Phoenix' sunlight situation

NASA / JPL

Phoenix' sunlight situation
The yellow curve on this graph shows the number of hours of sunlight at Phoenix' landing site in Mars' norhtern plains. For the first 100-plus sols, there was sunlight around the clock. Now that the autumn is approaching, though, the Sun dips below the horizon for longer and longer each day; the green tick mark shows the situation on sol 123 of the mission, September 28, 2008, with darkness about 4 hours per sol. Decreasing sunlight means lower temperatures and less power; Phoenix is not expected to continue functioning past November 2008, through Mars' solar conjunction (marked in brown). With the arrival of autumn, the temperature will get cold enough that Mars' carbon dioxide atmosphere will freeze to the ground, encasing Phoenix in dry ice; the temperatures are cold enough to cause "glassification" and cracking of its circuit boards, most likely damaging the spacecraft too much for it to wake up in the spring.
  • There was mention of an interest in turning on MARDI to see if it and its microphone still work, but evidently they haven't taken that step yet.

I've updated the Robotic Arm Camera images page and my sol-by-sol summary for the first time in several weeks (sorry about that hiatus). There have been some neat images lately. Here's my favorites -- a pair of vanity shots, two cameras on the lander taking photos of each other.

Phoenix SSI

NASA / JPL / UA / MPI / animation by Emily Lakdawalla

Phoenix SSI
On sol 116, Phoenix' mast-mounted and arm-mounted cameras captured vanity portraits of each other. This animation includes two images from the robotic arm camera of the mast-mounted camera, one facing the viewer and one with the head turned away.
Phoenix robotic arm camera with flashing LEDs

NASA / JPL / UA / Texas A & M / color animation by Doug Ellison

Phoenix robotic arm camera with flashing LEDs
On sol 116, Phoenix' mast-mounted and arm-mounted cameras captured vanity portraits of each other. This animation includes several photos of the robotic arm camera, which turned on sets of red, green, and blue LEDs as the mast-mounted camera watched.

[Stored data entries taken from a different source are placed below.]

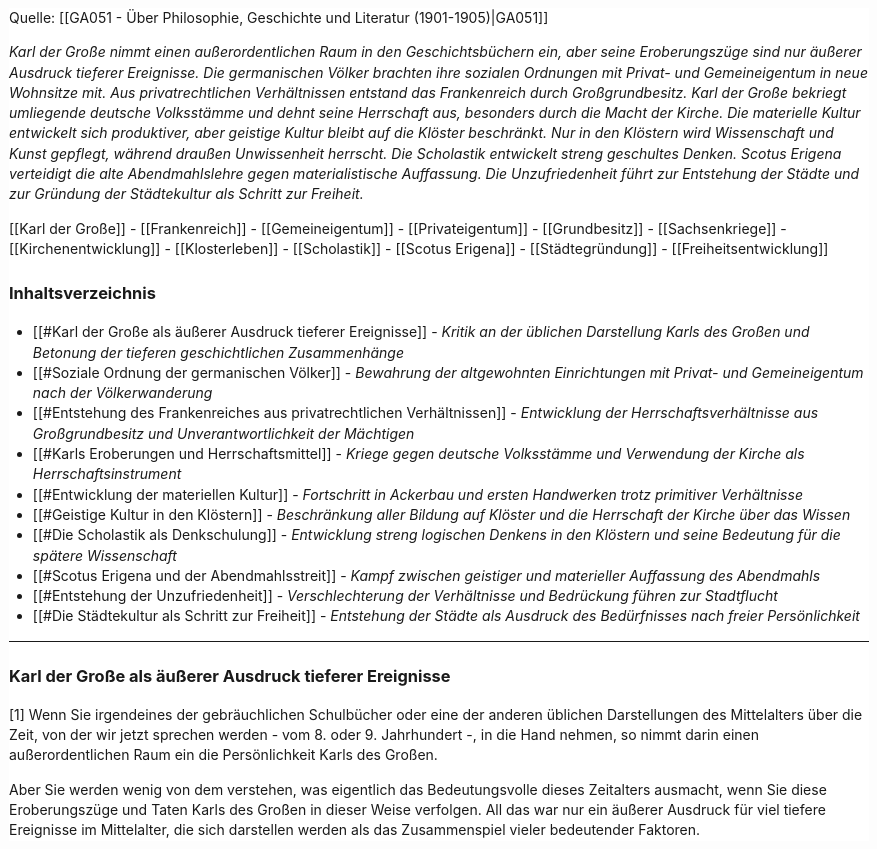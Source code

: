 Quelle: [[GA051 - Über Philosophie, Geschichte und Literatur (1901-1905)|GA051]]

_Karl der Große nimmt einen außerordentlichen Raum in den Geschichtsbüchern ein, aber seine Eroberungszüge sind nur äußerer Ausdruck tieferer Ereignisse. Die germanischen Völker brachten ihre sozialen Ordnungen mit Privat- und Gemeineigentum in neue Wohnsitze mit. Aus privatrechtlichen Verhältnissen entstand das Frankenreich durch Großgrundbesitz. Karl der Große bekriegt umliegende deutsche Volksstämme und dehnt seine Herrschaft aus, besonders durch die Macht der Kirche. Die materielle Kultur entwickelt sich produktiver, aber geistige Kultur bleibt auf die Klöster beschränkt. Nur in den Klöstern wird Wissenschaft und Kunst gepflegt, während draußen Unwissenheit herrscht. Die Scholastik entwickelt streng geschultes Denken. Scotus Erigena verteidigt die alte Abendmahlslehre gegen materialistische Auffassung. Die Unzufriedenheit führt zur Entstehung der Städte und zur Gründung der Städtekultur als Schritt zur Freiheit._

[[Karl der Große]] - [[Frankenreich]] - [[Gemeineigentum]] - [[Privateigentum]] - [[Grundbesitz]] - [[Sachsenkriege]] - [[Kirchenentwicklung]] - [[Klosterleben]] - [[Scholastik]] - [[Scotus Erigena]] - [[Städtegründung]] - [[Freiheitsentwicklung]]

### Inhaltsverzeichnis

- [[#Karl der Große als äußerer Ausdruck tieferer Ereignisse]] - _Kritik an der üblichen Darstellung Karls des Großen und Betonung der tieferen geschichtlichen Zusammenhänge_
- [[#Soziale Ordnung der germanischen Völker]] - _Bewahrung der altgewohnten Einrichtungen mit Privat- und Gemeineigentum nach der Völkerwanderung_
- [[#Entstehung des Frankenreiches aus privatrechtlichen Verhältnissen]] - _Entwicklung der Herrschaftsverhältnisse aus Großgrundbesitz und Unverantwortlichkeit der Mächtigen_
- [[#Karls Eroberungen und Herrschaftsmittel]] - _Kriege gegen deutsche Volksstämme und Verwendung der Kirche als Herrschaftsinstrument_
- [[#Entwicklung der materiellen Kultur]] - _Fortschritt in Ackerbau und ersten Handwerken trotz primitiver Verhältnisse_
- [[#Geistige Kultur in den Klöstern]] - _Beschränkung aller Bildung auf Klöster und die Herrschaft der Kirche über das Wissen_
- [[#Die Scholastik als Denkschulung]] - _Entwicklung streng logischen Denkens in den Klöstern und seine Bedeutung für die spätere Wissenschaft_
- [[#Scotus Erigena und der Abendmahlsstreit]] - _Kampf zwischen geistiger und materieller Auffassung des Abendmahls_
- [[#Entstehung der Unzufriedenheit]] - _Verschlechterung der Verhältnisse und Bedrückung führen zur Stadtflucht_
- [[#Die Städtekultur als Schritt zur Freiheit]] - _Entstehung der Städte als Ausdruck des Bedürfnisses nach freier Persönlichkeit_

---

### Karl der Große als äußerer Ausdruck tieferer Ereignisse

[1] Wenn Sie irgendeines der gebräuchlichen Schulbücher oder eine der anderen üblichen Darstellungen des Mittelalters über die Zeit, von der wir jetzt sprechen werden - vom 8. oder 9. Jahrhundert -, in die Hand nehmen, so nimmt darin einen außerordentlichen Raum ein die Persönlichkeit Karls des Großen.

Aber Sie werden wenig von dem verstehen, was eigentlich das Bedeutungsvolle dieses Zeitalters ausmacht, wenn Sie diese Eroberungszüge und Taten Karls des Großen in dieser Weise verfolgen. All das war nur ein äußerer Ausdruck für viel tiefere Ereignisse im Mittelalter, die sich darstellen werden als das Zusammenspiel vieler bedeutender Faktoren.

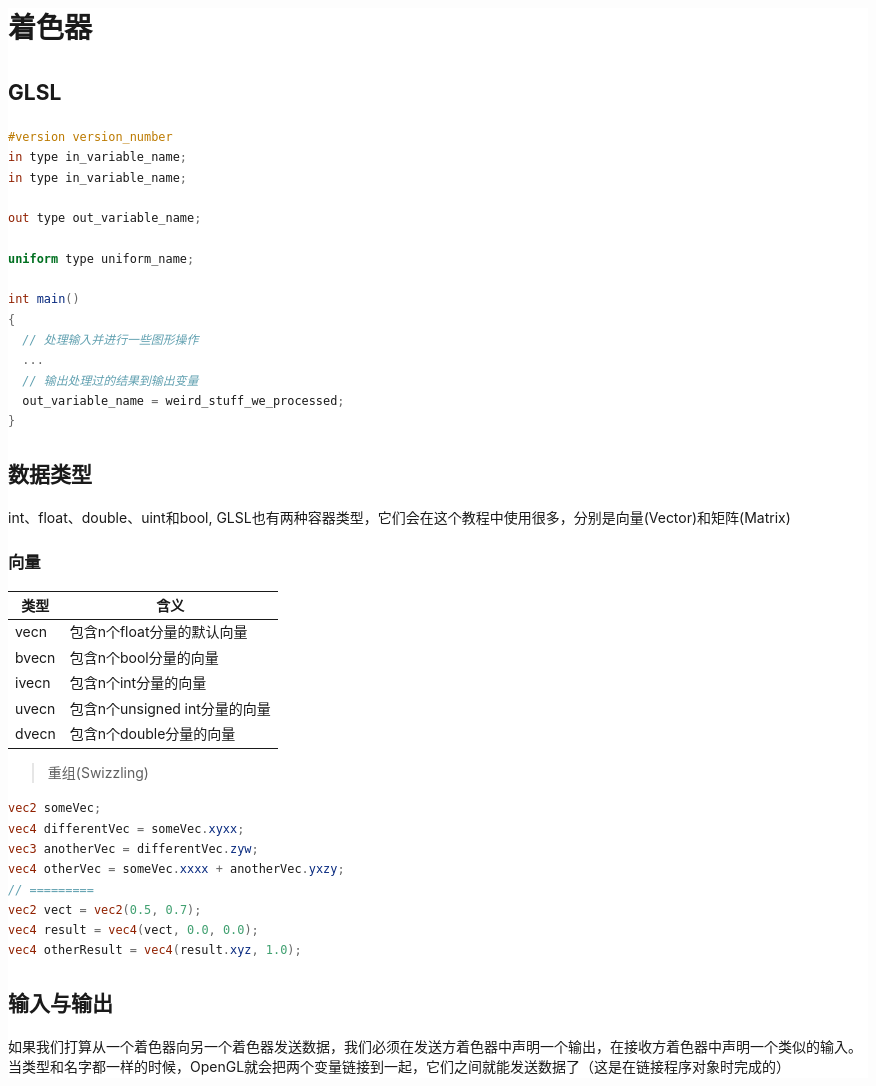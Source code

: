 
# 着色器

## GLSL
```glsl
#version version_number
in type in_variable_name;
in type in_variable_name;

out type out_variable_name;

uniform type uniform_name;

int main()
{
  // 处理输入并进行一些图形操作
  ...
  // 输出处理过的结果到输出变量
  out_variable_name = weird_stuff_we_processed;
}
```

## 数据类型
int、float、double、uint和bool, GLSL也有两种容器类型，它们会在这个教程中使用很多，分别是向量(Vector)和矩阵(Matrix)

### 向量

类型	|含义
--------|-----
vecn	|包含n个float分量的默认向量
bvecn	|包含n个bool分量的向量
ivecn	|包含n个int分量的向量
uvecn	|包含n个unsigned int分量的向量
dvecn	|包含n个double分量的向量

> 重组(Swizzling)
```glsl
vec2 someVec;
vec4 differentVec = someVec.xyxx;
vec3 anotherVec = differentVec.zyw;
vec4 otherVec = someVec.xxxx + anotherVec.yxzy;
// =========
vec2 vect = vec2(0.5, 0.7);
vec4 result = vec4(vect, 0.0, 0.0);
vec4 otherResult = vec4(result.xyz, 1.0);
```
## 输入与输出

如果我们打算从一个着色器向另一个着色器发送数据，我们必须在发送方着色器中声明一个输出，在接收方着色器中声明一个类似的输入。当类型和名字都一样的时候，OpenGL就会把两个变量链接到一起，它们之间就能发送数据了（这是在链接程序对象时完成的）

It looks like they are trying to deliver material scraped from the organic-free blank to oven 2. (The organic-free blank is a material brought from Earth that they will use to verify any possible organic detection; there is no organic material in the organic-free blank, so whatever signal they want to call "organics" measured from Mars soil had better have a stronger signature than what they see when they test the organic-free blank.) That organic-free blank stuff looks crazily white inside the robotic arm scoop, like freshly fallen snow; here's an image from sol 122 where you can see the dusty stuff inside the scoop. It seems to have another similarity to snow: it blows easily in the Martian wind. Check out this animation (and props to the guys on unmannedspaceflight.com who noticed the material flying away):

Delivering a sample of 'organic-free blank' material to TEGA oven 2, sol 122

NASA / JPL / UA / MPI / animation by Emily Lakdawalla

Delivering a sample of 'organic-free blank' material to TEGA oven 2, sol 122
On sol 122 Phoenix scraped some material from its organic-free blank (to calibrate the TEGA instrument) and attempted delivery to the barely open doors of TEGA oven 2. As the scoop tilted to drop the fine, bright white material, the wind blew at least some of it away. The eight images in this animation were taken approximately 20 seconds apart, covering a span of about two minutes.